The updating routine 155a is called at preset intervals to update the reference data. This has the advantage that when the sensors 132 are monitoring the ATM 10 for fraud, normal use variations and normal environmental variations can be detected, learned and factored out (heuristically or otherwise).

The sensors 132 include, a capacitive keypad proximity sensor 132a (which monitors the encrypting keypad 116a), a capacitive card reader proximity sensor 132b (which monitors the card reader 116b), and an RF detector 132c.

Under the control of the terminal controller 116i the sensors 132 are operable to detect at different frequencies. The capacitance proximity sensors 132a and 132b can detect the presence of any material by scanning at the appropriate frequency. Certain material or objects are only detectable at certain frequencies (such as water which is detectable at low frequencies), so by scanning an area of the ATM 110 at a plurality of different frequencies it can be determined from the output of the sensors 132a-b if a foreign object is present on the area of the ATM 110 or if water is present on the area of the ATM 110.

The fraud detection application 140 receives data from each of the sensors 132 and compares this sensed data with reference data to determine whether fraud may be present.

The sensors 132a-b are positioned and operate in similar manner to the sensors 32a-b as shown in FIG. 3 and FIGS. 4A and 4B, respectively. Although in this embodiment as opposed to the embodiment of FIG. 2, the capacitive proximity sensors 132a-b are coupled to, controlled, and monitored by the terminal controller 116i.

The terminal controller 116i controls the capacitive proximity sensors 132 by using a scanning routine 155b to instruct the sensors to scan the sensed area at a particular frequency which is selected from a plurality of possible frequencies.

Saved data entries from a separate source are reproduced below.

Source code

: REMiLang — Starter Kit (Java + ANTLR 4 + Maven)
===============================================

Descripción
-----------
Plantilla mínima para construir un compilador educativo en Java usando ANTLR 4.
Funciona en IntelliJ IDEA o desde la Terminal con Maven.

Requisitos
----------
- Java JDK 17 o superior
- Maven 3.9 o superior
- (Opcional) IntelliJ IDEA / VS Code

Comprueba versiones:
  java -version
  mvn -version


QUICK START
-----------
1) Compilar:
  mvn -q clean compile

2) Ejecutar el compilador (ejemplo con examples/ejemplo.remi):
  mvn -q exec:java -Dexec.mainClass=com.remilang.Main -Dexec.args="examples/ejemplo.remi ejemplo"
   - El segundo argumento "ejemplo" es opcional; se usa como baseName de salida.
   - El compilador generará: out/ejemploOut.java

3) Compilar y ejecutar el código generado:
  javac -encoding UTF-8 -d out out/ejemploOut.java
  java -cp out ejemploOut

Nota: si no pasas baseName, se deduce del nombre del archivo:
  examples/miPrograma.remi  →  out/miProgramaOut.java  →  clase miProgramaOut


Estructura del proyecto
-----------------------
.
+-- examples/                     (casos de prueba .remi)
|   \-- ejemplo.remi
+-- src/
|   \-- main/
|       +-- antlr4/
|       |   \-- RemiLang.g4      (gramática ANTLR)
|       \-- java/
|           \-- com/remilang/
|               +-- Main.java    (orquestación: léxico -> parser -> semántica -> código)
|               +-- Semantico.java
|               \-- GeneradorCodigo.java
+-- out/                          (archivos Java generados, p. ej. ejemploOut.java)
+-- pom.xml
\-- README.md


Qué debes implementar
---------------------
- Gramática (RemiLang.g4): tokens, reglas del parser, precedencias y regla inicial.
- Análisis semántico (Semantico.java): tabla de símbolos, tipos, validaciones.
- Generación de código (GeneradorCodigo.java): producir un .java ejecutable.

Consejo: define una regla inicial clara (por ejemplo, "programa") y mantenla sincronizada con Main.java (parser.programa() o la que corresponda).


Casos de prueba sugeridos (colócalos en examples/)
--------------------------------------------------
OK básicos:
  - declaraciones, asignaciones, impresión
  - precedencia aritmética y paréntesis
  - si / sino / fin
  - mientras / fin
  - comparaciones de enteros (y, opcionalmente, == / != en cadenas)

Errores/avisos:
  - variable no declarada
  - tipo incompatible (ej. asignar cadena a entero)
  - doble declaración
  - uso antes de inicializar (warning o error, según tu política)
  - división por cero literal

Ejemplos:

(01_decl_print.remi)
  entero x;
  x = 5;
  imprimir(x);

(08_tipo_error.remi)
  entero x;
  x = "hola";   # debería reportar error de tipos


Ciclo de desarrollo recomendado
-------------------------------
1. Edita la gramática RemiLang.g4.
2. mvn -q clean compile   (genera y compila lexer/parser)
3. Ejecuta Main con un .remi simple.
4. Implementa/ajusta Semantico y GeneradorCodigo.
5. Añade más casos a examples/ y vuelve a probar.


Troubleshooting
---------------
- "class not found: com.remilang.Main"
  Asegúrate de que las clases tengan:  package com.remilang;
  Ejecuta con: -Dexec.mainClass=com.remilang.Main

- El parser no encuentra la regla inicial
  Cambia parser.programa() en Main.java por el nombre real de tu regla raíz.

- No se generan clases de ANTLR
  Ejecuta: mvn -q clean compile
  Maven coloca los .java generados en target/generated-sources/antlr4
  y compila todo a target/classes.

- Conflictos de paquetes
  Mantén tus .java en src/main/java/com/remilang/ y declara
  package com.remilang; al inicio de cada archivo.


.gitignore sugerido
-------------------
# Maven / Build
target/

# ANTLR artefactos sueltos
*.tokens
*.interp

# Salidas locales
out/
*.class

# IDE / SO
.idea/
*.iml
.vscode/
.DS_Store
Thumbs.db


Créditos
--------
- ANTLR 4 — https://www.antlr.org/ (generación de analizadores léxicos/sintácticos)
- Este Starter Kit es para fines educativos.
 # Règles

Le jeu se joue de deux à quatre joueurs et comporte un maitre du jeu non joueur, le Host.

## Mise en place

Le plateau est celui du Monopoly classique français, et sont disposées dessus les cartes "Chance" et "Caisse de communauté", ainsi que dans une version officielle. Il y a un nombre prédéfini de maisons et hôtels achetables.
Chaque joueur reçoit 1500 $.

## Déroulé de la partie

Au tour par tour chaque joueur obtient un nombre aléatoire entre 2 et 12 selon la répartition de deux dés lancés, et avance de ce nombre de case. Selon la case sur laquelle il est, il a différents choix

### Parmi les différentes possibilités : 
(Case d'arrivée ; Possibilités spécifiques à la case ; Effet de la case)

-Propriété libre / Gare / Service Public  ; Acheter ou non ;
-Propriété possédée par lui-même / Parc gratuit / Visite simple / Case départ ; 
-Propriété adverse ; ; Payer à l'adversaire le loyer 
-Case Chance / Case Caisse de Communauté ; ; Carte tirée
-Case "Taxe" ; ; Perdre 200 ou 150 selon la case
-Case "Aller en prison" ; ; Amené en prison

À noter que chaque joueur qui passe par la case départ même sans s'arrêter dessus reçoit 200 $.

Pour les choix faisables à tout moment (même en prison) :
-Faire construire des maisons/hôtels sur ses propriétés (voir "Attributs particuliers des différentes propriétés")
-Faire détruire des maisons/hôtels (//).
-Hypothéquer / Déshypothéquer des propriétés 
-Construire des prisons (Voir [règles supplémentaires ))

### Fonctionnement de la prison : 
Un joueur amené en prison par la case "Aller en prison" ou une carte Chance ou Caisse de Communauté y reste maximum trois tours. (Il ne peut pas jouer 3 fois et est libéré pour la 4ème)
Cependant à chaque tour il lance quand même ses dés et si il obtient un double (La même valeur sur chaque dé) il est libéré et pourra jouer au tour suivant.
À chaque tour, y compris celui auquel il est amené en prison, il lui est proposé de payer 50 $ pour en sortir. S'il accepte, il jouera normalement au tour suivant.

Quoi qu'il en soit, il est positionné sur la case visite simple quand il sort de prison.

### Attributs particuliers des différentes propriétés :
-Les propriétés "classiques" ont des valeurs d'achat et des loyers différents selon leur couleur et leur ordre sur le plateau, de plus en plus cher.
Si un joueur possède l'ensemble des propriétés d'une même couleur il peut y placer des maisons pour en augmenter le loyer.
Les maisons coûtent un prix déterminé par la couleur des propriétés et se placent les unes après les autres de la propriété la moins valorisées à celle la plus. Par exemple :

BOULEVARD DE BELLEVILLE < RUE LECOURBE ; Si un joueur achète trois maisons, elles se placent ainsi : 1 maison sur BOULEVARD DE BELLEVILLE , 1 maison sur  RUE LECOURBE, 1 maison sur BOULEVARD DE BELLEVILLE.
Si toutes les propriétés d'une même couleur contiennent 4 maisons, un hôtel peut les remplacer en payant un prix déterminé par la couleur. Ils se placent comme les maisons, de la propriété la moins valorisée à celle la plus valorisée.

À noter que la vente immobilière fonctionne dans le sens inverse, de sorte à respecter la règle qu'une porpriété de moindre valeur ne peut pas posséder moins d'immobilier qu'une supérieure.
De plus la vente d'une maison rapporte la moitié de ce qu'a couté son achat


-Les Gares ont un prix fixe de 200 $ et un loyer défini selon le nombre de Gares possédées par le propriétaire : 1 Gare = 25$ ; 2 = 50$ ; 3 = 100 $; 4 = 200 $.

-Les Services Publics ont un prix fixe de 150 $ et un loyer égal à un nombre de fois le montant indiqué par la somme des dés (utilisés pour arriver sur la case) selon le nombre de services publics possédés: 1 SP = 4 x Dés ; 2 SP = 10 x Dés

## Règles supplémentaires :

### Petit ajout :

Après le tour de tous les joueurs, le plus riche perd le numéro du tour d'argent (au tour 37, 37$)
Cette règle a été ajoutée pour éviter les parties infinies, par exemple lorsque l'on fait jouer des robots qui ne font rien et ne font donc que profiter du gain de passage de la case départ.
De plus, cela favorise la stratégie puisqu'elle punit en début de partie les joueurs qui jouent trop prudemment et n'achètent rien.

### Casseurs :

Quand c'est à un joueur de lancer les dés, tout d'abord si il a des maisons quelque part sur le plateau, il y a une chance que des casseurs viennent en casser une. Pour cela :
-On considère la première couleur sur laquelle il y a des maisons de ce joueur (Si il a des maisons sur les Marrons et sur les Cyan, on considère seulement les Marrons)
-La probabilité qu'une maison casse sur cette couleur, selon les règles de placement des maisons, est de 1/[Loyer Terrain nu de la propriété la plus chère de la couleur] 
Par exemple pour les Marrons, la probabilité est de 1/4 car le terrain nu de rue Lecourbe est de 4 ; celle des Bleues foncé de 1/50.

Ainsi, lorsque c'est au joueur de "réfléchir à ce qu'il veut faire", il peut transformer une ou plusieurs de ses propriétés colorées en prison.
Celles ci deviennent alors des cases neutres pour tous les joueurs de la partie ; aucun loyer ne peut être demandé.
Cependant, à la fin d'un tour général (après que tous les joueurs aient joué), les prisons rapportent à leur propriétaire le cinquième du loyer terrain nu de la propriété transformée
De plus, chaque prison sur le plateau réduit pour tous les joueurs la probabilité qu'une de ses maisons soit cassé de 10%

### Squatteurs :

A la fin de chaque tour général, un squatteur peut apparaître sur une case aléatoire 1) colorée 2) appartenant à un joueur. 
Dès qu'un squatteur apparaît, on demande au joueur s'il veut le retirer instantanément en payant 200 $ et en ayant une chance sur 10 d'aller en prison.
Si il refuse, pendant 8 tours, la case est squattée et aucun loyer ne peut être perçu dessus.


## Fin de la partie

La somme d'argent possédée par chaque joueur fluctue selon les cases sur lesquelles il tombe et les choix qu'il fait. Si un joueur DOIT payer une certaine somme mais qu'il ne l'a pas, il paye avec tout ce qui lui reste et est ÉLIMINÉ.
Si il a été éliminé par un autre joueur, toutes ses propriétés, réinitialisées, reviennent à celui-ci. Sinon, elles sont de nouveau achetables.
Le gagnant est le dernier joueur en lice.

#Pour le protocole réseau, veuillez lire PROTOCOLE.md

The terminal controller 116i receives data output from the sensors 132. This sensed data is monitored by a monitoring routine 155c in the fraud detection application 140 to determine if a foreign object has been detected, what frequency or frequencies it was detected at, and how long it has been present. The monitoring routine 155c then collates data corresponding to these determinations.

If a foreign object is detected, then the terminal controller 116i invokes a comparing routine 155d, which operates on the data collated by the monitoring routine 155c and compares it to the reference data. Based on the comparison of these two data sets the comparing routine 155d determines if the detected foreign object is indicative of fraud or some transient aberration.

If the foreign object is indicative of fraud, then the terminal controller 116i invokes an alarm routine 155e to alert a remote center to the possibility of fraud being perpetrated at that ATM 110.

It will also be appreciated that the disclosed fraud detection system 112 does not merely apply to capacitance sensing. There are many ways to automatically detect the presence of a solid object in an environment where the solid object was not previously present. For example, RF sensor 132c can be used to detect RF transmissions. Fraudulent devices placed at the ATM 110 by a fraudster may be operable to transmit data captured at the ATM back to a remote location via an RF transmitter. For example, a camera may be placed at the ATM 110 to capture images as a user enters his PIN into the keypad. The camera then transmits these images to the remote location via an associated transmitter coupled to the camera. The RF sensor 132c detects the signal from the camera and the terminal controller 116i determines that a foreign object is present at the ATM 110. However, a public space around an ATM 110 may be cluttered with many RF signals, many of which are consistent with valid usage of the ATM 110 and normal environmental variations (for example, cellular telephones transmit RF signals). For this reason, knowing that a foreign object is transmitting an RF signal is of little value.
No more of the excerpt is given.